▶
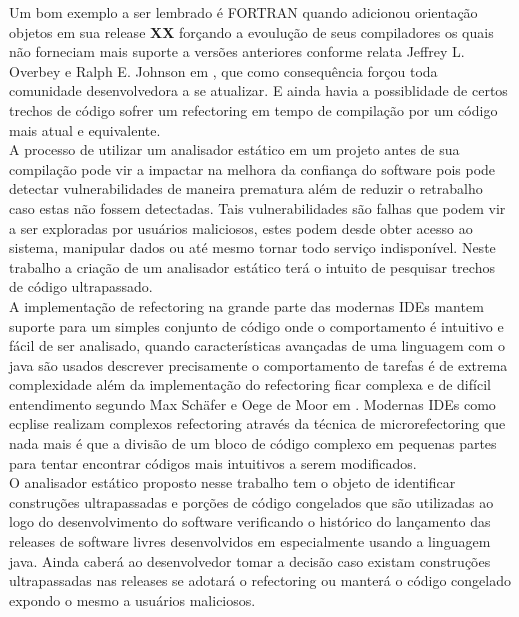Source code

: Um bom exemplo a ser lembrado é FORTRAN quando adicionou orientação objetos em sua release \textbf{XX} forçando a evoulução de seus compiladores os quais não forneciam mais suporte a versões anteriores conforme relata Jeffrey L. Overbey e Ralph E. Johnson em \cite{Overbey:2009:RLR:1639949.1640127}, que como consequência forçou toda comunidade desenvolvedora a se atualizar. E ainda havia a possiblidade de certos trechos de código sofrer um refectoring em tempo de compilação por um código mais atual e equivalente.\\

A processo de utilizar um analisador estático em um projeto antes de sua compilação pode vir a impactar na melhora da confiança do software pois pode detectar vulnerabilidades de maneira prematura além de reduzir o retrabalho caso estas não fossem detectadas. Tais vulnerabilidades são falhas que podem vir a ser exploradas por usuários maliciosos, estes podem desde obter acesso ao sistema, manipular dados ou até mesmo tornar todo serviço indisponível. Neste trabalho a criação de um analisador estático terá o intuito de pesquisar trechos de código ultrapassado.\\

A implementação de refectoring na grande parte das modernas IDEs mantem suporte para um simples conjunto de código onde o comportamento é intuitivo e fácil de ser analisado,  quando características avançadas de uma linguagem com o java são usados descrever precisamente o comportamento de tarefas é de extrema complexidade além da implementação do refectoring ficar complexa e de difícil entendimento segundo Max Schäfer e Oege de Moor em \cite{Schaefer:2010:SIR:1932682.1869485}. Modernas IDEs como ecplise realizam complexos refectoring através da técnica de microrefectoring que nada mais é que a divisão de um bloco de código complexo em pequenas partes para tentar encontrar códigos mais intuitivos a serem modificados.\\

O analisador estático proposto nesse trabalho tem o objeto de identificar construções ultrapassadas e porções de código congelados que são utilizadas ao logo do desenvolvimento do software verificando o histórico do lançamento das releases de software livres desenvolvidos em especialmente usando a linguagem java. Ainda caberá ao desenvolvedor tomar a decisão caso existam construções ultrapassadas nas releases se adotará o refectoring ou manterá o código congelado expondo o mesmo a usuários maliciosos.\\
◀
▶
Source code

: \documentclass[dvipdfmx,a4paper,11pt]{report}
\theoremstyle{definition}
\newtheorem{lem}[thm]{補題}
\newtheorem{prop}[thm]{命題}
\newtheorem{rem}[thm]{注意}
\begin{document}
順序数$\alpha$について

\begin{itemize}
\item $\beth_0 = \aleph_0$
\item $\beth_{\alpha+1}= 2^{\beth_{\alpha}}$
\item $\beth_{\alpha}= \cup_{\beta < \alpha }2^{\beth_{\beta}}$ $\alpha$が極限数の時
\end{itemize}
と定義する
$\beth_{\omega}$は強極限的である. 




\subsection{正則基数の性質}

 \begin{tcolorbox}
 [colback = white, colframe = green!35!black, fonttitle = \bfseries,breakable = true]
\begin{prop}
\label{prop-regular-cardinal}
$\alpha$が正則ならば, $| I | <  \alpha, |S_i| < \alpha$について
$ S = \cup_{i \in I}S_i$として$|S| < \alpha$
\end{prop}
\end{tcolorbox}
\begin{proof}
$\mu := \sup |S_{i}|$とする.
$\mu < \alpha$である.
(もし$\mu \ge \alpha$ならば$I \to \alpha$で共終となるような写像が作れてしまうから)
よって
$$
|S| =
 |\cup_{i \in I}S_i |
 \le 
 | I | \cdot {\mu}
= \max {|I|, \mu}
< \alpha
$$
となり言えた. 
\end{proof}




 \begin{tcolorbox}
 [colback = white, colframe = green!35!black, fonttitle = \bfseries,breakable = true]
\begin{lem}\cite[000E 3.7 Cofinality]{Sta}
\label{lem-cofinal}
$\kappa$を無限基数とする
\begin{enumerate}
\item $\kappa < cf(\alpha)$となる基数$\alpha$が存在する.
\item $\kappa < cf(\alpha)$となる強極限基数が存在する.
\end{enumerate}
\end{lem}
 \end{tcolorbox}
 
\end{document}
◀
▶ WORK ITEM:
Where a line in the material above holds "begin", copy that line.

▶ ANSWER FOR THIS EXERCISE:
\begin{document}
\begin{itemize}
 \begin{tcolorbox}
\begin{prop}
\begin{proof}
 \begin{tcolorbox}
\begin{lem}\cite[000E 3.7 Cofinality]{Sta}
\begin{enumerate}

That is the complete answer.